On the evening of January 28, a group of 47 Gaza children age four to 13 — some of them orphans as a result of the fighting — arrived at the Erez crossing to begin a two-week break in Northern Israel.
The trip was planned and bankrolled by the Kibbutz Movement, the umbrella organization to which most kibbutzim are aligned, which says it secured the approval of Hamas spokesman Fawzi Barhoum via cell phone.
Barhoum was not immediately reachable for comment.
Contact with Hamas by an Israeli organization is unusual, as most — including human rights bodies sending aid — adopt the Israeli government’s approach of shunning all direct contact with Hamas. Nevertheless, the Israeli government encouraged the trip.
“It was arranged with Hamas as they are in power in Gaza today, but the Kibbutz Movement is not an official entity of Israel,” said Foreign Ministry spokesman Lior Hayat explaining why the government did not raise objections. “It was not an official negotiation with Hamas,” he said.
Kibbutz Movement officials said they worked with an independent organization in Gaza, which they declined to name, to locate children who could benefit from the project.
But when it came to the point of the children actually crossing, Hamas troops ordered the driver of their school bus to turn around at a Hamas checkpoint just seven minutes from Israel’s Erez crossing. Two of the group’s leaders and one child who had gone ahead of the others had already entered Israel – where they remain – when the order came.

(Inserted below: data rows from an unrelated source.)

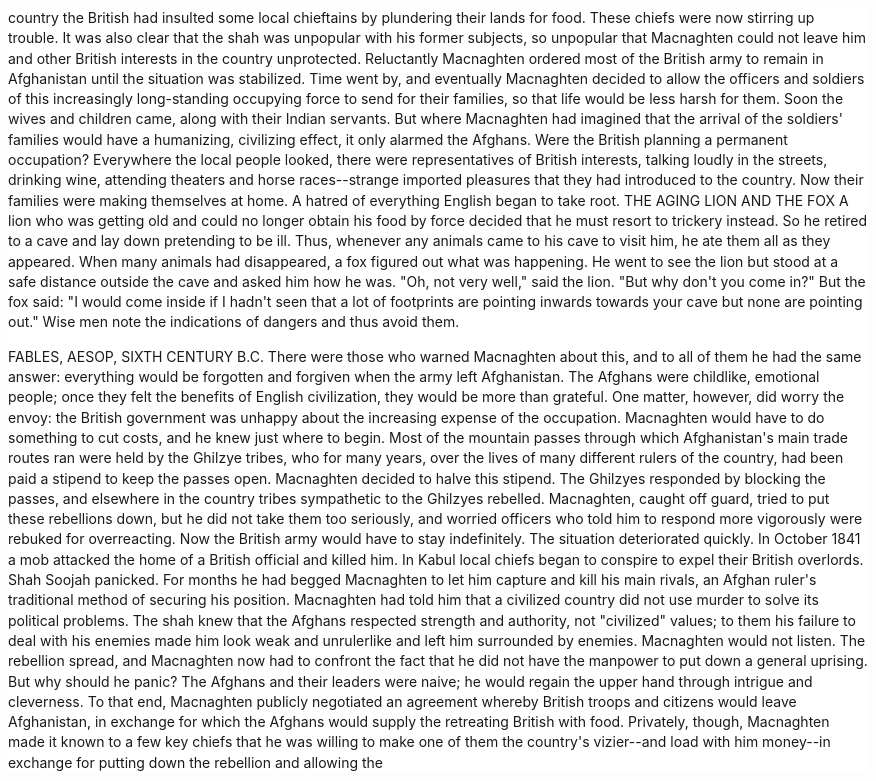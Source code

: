 country the British had insulted some local chieftains by plundering their lands
for food. These chiefs were now stirring up trouble. It was also clear that the
shah was unpopular with his former subjects, so unpopular that Macnaghten
could not leave him and other British interests in the country unprotected.
Reluctantly Macnaghten ordered most of the British army to remain in
Afghanistan until the situation was stabilized.
Time went by, and eventually Macnaghten decided to allow the officers and
soldiers of this increasingly long-standing occupying force to send for their
families, so that life would be less harsh for them. Soon the wives and children
came, along with their Indian servants. But where Macnaghten had imagined
that the arrival of the soldiers' families would have a humanizing, civilizing
effect, it only alarmed the Afghans. Were the British planning a permanent
occupation? Everywhere the local people looked, there were representatives of
British interests, talking loudly in the streets, drinking wine, attending theaters
and horse races--strange imported pleasures that they had introduced to the
country. Now their families were making themselves at home. A hatred of
everything English began to take root.
THE AGING LION AND THE FOX
A lion who was getting old and could no longer obtain his food by force
decided that he must resort to trickery instead. So he retired to a cave and lay
down pretending to be ill. Thus, whenever any animals came to his cave to
visit him, he ate them all as they appeared. When many animals had
disappeared, a fox figured out what was happening. He went to see the lion
but stood at a safe distance outside the cave and asked him how he was. "Oh,
not very well," said the lion. "But why don't you come in?" But the fox said:
"I would come inside if I hadn't seen that a lot of footprints are pointing
inwards towards your cave but none are pointing out." Wise men note the
indications of dangers and thus avoid them.
 
FABLES, AESOP, SIXTH CENTURY B.C.
There were those who warned Macnaghten about this, and to all of them he
had the same answer: everything would be forgotten and forgiven when the army
left Afghanistan. The Afghans were childlike, emotional people; once they felt
the benefits of English civilization, they would be more than grateful. One
matter, however, did worry the envoy: the British government was unhappy
about the increasing expense of the occupation. Macnaghten would have to do
something to cut costs, and he knew just where to begin.
Most of the mountain passes through which Afghanistan's main trade routes
ran were held by the Ghilzye tribes, who for many years, over the lives of many
different rulers of the country, had been paid a stipend to keep the passes open.
Macnaghten decided to halve this stipend. The Ghilzyes responded by blocking
the passes, and elsewhere in the country tribes sympathetic to the Ghilzyes
rebelled. Macnaghten, caught off guard, tried to put these rebellions down, but
he did not take them too seriously, and worried officers who told him to respond
more vigorously were rebuked for overreacting. Now the British army would
have to stay indefinitely.
The situation deteriorated quickly. In October 1841 a mob attacked the home
of a British official and killed him. In Kabul local chiefs began to conspire to
expel their British overlords. Shah Soojah panicked. For months he had begged
Macnaghten to let him capture and kill his main rivals, an Afghan ruler's
traditional method of securing his position. Macnaghten had told him that a
civilized country did not use murder to solve its political problems. The shah
knew that the Afghans respected strength and authority, not "civilized" values; to
them his failure to deal with his enemies made him look weak and unrulerlike
and left him surrounded by enemies. Macnaghten would not listen.
The rebellion spread, and Macnaghten now had to confront the fact that he
did not have the manpower to put down a general uprising. But why should he
panic? The Afghans and their leaders were naive; he would regain the upper
hand through intrigue and cleverness. To that end, Macnaghten publicly
negotiated an agreement whereby British troops and citizens would leave
Afghanistan, in exchange for which the Afghans would supply the retreating
British with food. Privately, though, Macnaghten made it known to a few key
chiefs that he was willing to make one of them the country's vizier--and load
with him money--in exchange for putting down the rebellion and allowing the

Joel Marshak, the Kibbutz Movement official who organized the trip, told the Forward: “We spoke to [Barhoum] about the plan to bring [the children] to Israel and they agreed that it would happen.” His understanding is that Hamas forces subsequently took a more hard-line approach to the prospect of Gaza children taking part in a trip organized by Israelis.
Marshak said that as the children neared the border, but before they were turned back, “there were families who called and told their children to return”—the result, he said, of intimidation by Hamas troops.
Marshak said he still hopes that Hamas can be swayed and that the trip will take place.
The government is disappointed that the trip is not taking place, said Hayat. “We viewed the trip as humanitarian and also educational – we hoped that those children who came would come to not see Israel as the enemy,” he said.